Why is this a proof for Brouwer's fixed point theorem our teacher said that we can prove the Brouwer's fixed point theorem using the index $n(f\circ \gamma_r,0)$ where $\gamma_r (t)=re ^{it}$ , but I don't understand how come any help would be a lot appreciated.Here's what he's done

Let $D$ the closed unit disk. $f : D\rightarrow D$ a continuous function.$f$ has a fixed point in $D$.

So we have : $n(f\circ \gamma_0,0) = 0 $ if  $f$ has no fixed point in $D$, we can show that :
The image of $\partial D$ by $1+\frac{f}{g}$ is in the open half plane {$z=x+iy|x>0$}, where $g:D\rightarrow D$ s.t $z \mapsto -z.\;\;$ (1)
We can conclude that : $n(f\circ \gamma_1,0) = n(g \circ \gamma_1,0) = 1.\;\;$ (2)
Hence we have a contradiction.
I don't see exactly why (1) & (2) are true and what gives us the contradiction.Thanks in advance for your help.
 A: One has to be careful here as $n(f\circ \gamma_1,0)$ makes sense only if $f$ doesn't have zeroes on the unit circle, while Brower theorem holds in general for any continuous self-map of the closed disc (which may have zeroes on the boundary), but the argument is correct if presented properly.
Note that on the unit circle $|f/g|=|f| \le 1$, hence $\Re (f/g)(w) \ge |(f/g)(w)| \ge -1$, and in particular $\Re (f/g)(w)=-1$ if and only if $(f/g)(w)=-1$ or $f(w)=w$ which means that $f$ has a fixed point on the unit circle and we are done!.

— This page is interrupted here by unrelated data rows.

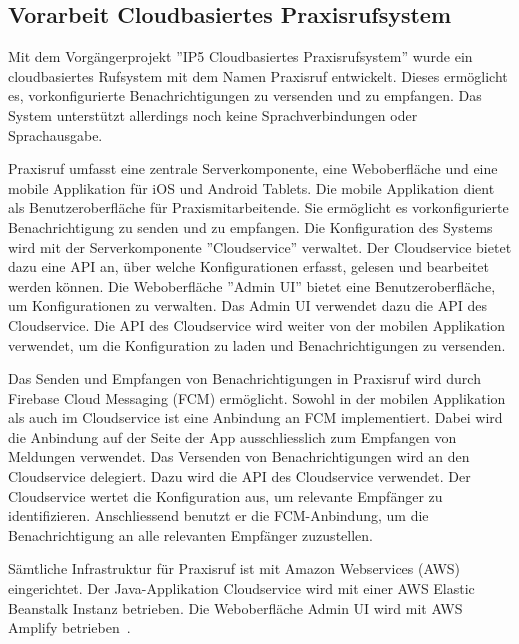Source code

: \subsection{Vorarbeit Cloudbasiertes Praxisrufsystem}

Mit dem Vorgängerprojekt ''IP5 Cloudbasiertes Praxisrufsystem'' wurde ein cloudbasiertes Rufsystem mit dem Namen Praxisruf entwickelt.
Dieses ermöglicht es, vorkonfigurierte Benachrichtigungen zu versenden und zu empfangen.
Das System unterstützt allerdings noch keine Sprachverbindungen oder Sprachausgabe.

Praxisruf umfasst eine zentrale Serverkomponente, eine Weboberfläche und eine mobile Applikation für iOS und Android Tablets.
Die mobile Applikation dient als Benutzeroberfläche für Praxismitarbeitende.
Sie ermöglicht es vorkonfigurierte Benachrichtigung zu senden und zu empfangen.
Die Konfiguration des Systems wird mit der Serverkomponente ''Cloudservice'' verwaltet.
Der Cloudservice bietet dazu eine API an, über welche Konfigurationen erfasst, gelesen und bearbeitet werden können.
Die Weboberfläche ''Admin UI'' bietet eine Benutzeroberfläche, um Konfigurationen zu verwalten.
Das Admin UI verwendet dazu die API des Cloudservice.
Die API des Cloudservice wird weiter von der mobilen Applikation verwendet, um die Konfiguration zu laden und Benachrichtigungen zu versenden.

Das Senden und Empfangen von Benachrichtigungen in Praxisruf wird durch Firebase Cloud Messaging (FCM) ermöglicht.
Sowohl in der mobilen Applikation als auch im Cloudservice ist eine Anbindung an FCM implementiert.
Dabei wird die Anbindung auf der Seite der App ausschliesslich zum Empfangen von Meldungen verwendet.
Das Versenden von Benachrichtigungen wird an den Cloudservice delegiert.
Dazu wird die API des Cloudservice verwendet.
Der Cloudservice wertet die Konfiguration aus, um relevante Empfänger zu identifizieren.
Anschliessend benutzt er die FCM-Anbindung, um die Benachrichtigung an alle relevanten Empfänger zuzustellen.

Sämtliche Infrastruktur für Praxisruf ist mit Amazon Webservices (AWS) eingerichtet.
Der Java-Applikation Cloudservice wird mit einer AWS Elastic Beanstalk Instanz betrieben.
Die Weboberfläche Admin UI wird mit AWS Amplify betrieben~\cite{ip5}.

So we can move to the case where $\Re (f/g)(z)>-1, |z|=1$, which gives precisely the first point above.
But now this means $f+g$ doesn't have a zero on the unit circle (and obviously $g$ doesn't either), nor does $1+f/g$ while $n((1+ f/g)\circ \gamma_1,0)=0$ since its image is contained in the right half plane hence the argument can vary by at most $\pi$.
But then $n((f+g)\circ \gamma_1,0)=n(g\circ \gamma_1,0)+n((1+ f/g)\circ \gamma_1,0)=n(g\circ \gamma_1,0)=1$. This means that $f+g$ has at least a zero inside the unit disc, so $f$ has a fixed point and we are done!